Antimicrobial resistance (AMR) represents a critical global health challenge, with increasing prevalence among high-priority pathogens such as Pseudomonas aeruginosa. Colistin, a last-resort antibiotic, faces limitations in efficacy due to toxicity and bacterial resistance, primarily driven by lipid A modifications that impair colistin binding. In P. aeruginosa, resistance to colistin is mainly due to activation of the arn operon whose last enzyme is ArnT. This study explores a liposomal nanocarrier approach to co-deliver colistin with an ArnT inhibitor, isostevic acid (ISA), aiming to restore colistin's efficacy against resistant P. aeruginosa strain. We designed liposomes incorporating colistin in the aqueous core and ISA within the lipid bilayer, optimizing formulations to achieve stable, high-efficiency encapsulation by varying the cholesterol/egg phosphatidylcholine ratios.

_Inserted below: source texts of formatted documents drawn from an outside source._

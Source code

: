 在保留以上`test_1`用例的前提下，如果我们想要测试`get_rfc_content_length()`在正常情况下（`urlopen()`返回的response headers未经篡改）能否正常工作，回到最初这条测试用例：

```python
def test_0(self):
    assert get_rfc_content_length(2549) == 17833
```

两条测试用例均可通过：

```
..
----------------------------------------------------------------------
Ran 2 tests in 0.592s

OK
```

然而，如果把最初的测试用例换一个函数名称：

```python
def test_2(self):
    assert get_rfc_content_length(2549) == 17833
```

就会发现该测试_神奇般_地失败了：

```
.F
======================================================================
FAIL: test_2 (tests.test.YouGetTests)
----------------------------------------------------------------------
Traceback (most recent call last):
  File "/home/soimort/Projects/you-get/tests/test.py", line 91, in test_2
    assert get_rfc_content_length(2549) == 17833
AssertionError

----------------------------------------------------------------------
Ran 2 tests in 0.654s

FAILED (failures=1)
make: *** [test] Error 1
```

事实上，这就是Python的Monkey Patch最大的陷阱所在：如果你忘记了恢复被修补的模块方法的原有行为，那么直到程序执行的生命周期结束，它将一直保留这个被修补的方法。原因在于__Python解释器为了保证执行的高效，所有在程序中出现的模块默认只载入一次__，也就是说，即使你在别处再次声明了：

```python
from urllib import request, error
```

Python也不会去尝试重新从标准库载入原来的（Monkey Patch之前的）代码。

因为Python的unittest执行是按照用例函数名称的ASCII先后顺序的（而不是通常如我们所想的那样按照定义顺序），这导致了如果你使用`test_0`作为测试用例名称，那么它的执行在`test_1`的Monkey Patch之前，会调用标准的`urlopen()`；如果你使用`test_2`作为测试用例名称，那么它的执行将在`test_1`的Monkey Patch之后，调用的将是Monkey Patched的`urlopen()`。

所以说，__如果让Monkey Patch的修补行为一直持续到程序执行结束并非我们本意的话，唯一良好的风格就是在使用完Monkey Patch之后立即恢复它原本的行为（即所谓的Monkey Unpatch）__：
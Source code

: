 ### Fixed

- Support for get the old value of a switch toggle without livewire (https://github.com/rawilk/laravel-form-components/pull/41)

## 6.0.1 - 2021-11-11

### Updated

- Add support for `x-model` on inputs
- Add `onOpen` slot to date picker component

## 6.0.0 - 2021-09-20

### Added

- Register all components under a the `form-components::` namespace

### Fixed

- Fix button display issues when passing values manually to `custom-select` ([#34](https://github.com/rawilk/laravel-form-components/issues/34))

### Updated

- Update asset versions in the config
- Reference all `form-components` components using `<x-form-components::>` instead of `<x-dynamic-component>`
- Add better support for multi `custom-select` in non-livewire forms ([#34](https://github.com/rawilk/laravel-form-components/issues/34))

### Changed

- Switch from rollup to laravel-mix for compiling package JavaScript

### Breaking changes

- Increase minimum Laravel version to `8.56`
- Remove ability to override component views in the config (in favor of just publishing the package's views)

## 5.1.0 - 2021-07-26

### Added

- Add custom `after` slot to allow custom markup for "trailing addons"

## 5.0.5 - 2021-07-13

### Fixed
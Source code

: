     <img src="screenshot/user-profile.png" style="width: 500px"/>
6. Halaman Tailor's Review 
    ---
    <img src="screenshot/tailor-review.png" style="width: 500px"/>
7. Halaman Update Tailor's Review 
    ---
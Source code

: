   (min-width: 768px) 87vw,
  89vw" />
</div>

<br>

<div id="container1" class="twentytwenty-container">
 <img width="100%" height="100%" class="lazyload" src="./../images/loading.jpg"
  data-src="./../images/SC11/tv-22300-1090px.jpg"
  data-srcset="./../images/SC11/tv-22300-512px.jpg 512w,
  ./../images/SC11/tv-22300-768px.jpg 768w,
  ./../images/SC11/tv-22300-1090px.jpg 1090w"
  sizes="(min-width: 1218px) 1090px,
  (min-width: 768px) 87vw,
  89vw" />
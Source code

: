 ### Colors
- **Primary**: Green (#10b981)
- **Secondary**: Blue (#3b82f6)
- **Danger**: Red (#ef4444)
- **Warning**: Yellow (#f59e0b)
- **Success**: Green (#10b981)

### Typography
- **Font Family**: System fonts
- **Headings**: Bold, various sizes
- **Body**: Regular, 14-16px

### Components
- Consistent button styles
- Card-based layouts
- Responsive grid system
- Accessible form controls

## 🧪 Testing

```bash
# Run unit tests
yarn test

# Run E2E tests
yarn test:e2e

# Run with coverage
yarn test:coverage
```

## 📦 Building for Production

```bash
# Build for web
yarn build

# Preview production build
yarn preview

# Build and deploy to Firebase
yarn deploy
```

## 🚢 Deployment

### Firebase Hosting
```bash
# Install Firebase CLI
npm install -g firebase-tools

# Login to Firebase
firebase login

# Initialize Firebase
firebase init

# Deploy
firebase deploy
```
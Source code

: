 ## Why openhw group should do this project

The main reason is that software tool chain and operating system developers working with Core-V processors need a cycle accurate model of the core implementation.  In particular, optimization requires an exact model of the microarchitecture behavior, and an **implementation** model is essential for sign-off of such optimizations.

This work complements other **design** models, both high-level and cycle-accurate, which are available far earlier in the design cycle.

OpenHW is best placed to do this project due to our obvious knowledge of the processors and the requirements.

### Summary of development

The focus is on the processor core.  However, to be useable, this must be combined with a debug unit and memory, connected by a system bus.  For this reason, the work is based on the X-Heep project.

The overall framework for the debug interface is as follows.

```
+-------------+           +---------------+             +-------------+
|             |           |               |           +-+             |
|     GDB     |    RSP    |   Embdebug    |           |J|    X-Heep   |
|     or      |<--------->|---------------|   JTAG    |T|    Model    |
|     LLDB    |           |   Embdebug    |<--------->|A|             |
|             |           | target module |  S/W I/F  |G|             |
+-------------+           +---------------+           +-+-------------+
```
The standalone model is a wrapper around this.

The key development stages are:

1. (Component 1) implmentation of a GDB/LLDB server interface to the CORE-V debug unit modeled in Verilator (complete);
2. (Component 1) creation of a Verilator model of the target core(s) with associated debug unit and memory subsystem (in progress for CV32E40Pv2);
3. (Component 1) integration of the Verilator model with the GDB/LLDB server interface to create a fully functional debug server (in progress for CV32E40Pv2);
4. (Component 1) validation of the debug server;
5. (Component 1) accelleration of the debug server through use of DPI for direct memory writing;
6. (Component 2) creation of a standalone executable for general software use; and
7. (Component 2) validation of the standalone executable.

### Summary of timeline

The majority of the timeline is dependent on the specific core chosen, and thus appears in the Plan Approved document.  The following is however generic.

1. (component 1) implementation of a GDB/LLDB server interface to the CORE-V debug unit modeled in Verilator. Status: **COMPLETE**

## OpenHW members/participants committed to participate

These co-loaded liposomes demonstrated enhanced antimicrobial activity, significantly lowering the minimum inhibitory concentration (MIC) of colistin against resistant strain. The dual-drug liposomes also achieved bactericidal effects at lower colistin concentrations compared to the free drug, attributed to the synergistic action of ISA as an adjuvant that locks colistin resistance mechanisms. The results suggest that liposome-mediated co-delivery of colistin and ISA offers a promising strategy to counteract colistin-resistant infections. This approach could improve the clinical management of multidrug-resistant P. aeruginosa and highlights the potential for liposomal systems to modulate drug release and target bacterial resistance mechanisms.

Keywords: Arn operon; Co-delivery; Colistin; Isostevic acid; Liposome.